Our Athens, Georgia, DUI law blog has discussed a variety of circumstances in which individuals have been arrested for drunk driving. Our blog has also discussed the numerous legal and social consequences individuals may face after being charged with DUI in the state of Georgia.

Although some students and other Georgia residents do make the mistake of getting behind the wheel after drinking too much, not all individuals accused of driving under the influence are guilty of the charges. In fact, hundreds of DUI cases are now in question in Georgia after a Richmond County deputy recently admitted to falsifying evidence in at least one case.
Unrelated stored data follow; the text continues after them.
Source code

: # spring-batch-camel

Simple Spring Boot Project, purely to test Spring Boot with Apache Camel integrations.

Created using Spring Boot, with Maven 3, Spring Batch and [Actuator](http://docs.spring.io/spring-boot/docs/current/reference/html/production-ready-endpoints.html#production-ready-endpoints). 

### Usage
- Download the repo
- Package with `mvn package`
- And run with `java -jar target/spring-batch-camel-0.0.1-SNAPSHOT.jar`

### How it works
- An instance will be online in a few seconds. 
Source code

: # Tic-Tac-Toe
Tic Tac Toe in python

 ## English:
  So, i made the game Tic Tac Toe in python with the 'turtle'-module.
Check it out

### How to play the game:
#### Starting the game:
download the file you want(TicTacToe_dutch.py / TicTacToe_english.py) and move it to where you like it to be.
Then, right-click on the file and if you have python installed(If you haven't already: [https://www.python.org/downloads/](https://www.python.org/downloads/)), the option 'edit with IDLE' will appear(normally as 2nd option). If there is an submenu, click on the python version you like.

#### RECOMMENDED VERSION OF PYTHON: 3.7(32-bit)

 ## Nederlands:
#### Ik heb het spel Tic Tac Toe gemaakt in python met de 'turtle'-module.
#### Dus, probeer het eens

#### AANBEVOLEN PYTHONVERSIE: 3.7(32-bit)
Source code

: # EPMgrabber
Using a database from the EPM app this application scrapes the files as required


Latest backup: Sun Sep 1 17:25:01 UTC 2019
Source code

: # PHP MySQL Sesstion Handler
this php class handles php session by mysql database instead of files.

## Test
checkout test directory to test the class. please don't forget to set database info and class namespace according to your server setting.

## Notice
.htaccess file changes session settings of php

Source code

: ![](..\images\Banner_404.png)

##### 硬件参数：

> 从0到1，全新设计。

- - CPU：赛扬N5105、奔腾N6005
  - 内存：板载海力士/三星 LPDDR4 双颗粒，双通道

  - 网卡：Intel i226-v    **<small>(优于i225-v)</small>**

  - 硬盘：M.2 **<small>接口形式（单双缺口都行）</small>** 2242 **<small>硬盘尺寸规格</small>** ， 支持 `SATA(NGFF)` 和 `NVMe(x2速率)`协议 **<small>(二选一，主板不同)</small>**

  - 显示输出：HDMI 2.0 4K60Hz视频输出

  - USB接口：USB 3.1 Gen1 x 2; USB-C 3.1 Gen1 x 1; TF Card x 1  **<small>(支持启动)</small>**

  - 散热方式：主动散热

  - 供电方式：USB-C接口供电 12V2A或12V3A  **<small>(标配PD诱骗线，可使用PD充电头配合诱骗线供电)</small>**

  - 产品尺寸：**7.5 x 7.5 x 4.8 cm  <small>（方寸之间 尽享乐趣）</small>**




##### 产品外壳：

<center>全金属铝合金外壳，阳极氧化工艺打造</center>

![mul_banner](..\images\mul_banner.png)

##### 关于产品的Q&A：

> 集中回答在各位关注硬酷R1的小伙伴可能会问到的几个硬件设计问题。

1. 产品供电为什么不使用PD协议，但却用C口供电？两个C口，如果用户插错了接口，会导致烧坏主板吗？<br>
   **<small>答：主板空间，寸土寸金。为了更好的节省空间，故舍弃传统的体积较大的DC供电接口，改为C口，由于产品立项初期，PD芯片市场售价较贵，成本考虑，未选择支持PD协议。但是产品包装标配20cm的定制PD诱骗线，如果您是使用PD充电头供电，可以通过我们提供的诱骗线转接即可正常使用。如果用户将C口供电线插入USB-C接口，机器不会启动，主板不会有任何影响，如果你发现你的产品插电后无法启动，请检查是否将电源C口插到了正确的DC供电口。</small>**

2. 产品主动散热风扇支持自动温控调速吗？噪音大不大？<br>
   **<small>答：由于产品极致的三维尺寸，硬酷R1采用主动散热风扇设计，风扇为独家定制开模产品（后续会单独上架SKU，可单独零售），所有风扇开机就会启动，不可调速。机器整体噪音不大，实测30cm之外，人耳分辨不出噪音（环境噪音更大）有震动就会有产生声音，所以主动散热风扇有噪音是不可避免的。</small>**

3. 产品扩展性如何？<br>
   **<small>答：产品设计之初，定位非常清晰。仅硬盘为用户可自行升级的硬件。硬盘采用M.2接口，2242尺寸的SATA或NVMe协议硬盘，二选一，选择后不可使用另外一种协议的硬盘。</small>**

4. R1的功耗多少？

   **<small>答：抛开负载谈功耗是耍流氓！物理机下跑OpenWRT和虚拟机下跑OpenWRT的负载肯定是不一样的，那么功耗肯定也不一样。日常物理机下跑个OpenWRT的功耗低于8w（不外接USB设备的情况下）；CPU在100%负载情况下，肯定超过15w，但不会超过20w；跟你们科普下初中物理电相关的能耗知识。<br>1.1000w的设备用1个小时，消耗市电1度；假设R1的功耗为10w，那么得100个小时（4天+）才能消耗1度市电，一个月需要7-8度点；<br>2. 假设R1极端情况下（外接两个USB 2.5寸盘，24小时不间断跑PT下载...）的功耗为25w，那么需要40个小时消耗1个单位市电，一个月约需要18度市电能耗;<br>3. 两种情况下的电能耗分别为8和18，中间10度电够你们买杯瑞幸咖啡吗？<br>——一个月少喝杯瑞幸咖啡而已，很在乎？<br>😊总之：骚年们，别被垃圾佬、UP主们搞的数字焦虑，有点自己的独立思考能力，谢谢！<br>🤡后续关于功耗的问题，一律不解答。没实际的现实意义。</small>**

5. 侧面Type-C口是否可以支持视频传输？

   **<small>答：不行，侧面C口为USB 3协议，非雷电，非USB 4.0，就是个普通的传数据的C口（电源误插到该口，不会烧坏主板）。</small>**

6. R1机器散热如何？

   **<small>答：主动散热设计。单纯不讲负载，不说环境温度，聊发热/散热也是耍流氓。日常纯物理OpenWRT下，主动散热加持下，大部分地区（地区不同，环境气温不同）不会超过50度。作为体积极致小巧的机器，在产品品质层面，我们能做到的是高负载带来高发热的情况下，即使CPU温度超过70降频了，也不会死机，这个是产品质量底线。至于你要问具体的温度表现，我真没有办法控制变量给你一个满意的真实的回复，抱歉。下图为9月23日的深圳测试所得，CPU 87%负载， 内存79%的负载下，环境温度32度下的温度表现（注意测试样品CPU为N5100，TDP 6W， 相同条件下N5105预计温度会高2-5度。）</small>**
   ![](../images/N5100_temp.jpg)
According to reports, the deputy had been assigned to a DUI task force in March 2009. Since then, he was involved with arresting between 250 and 400 people for a variety of offenses. Although it has not been determined how many cases involved individuals who were arrested for driving under the influence, there are at least 60 pending DUI cases in which the deputy was the arresting officer. These pending cases are now in question after the officer admitted last month that he falsified the results of an alcohol-detection device at least “once or twice” while serving on the task force.

The officer claims that he does not remember the specific cases in which he may have falsified readings after using the Alco-Sensor test. The Alco-Sensor is a hand-held device that is commonly used by officers to get a fairly accurate reading of a suspected drunk driver’s blood alcohol concentration.

In Georgia, the results of Alco-Sensor tests are not admissible during trials. However, the results of the tests are oftentimes considered by judges when determining plea deals, sentences or the terms of one’s probation.

Dozens of DUI cases are expected to be challenged in court after the officer admitted to falsifying evidence. Although he claimed that he only falsified readings in one or two cases, many now question the officer’s credibility in other cases in which he arrested individuals for allegedly driving under the influence.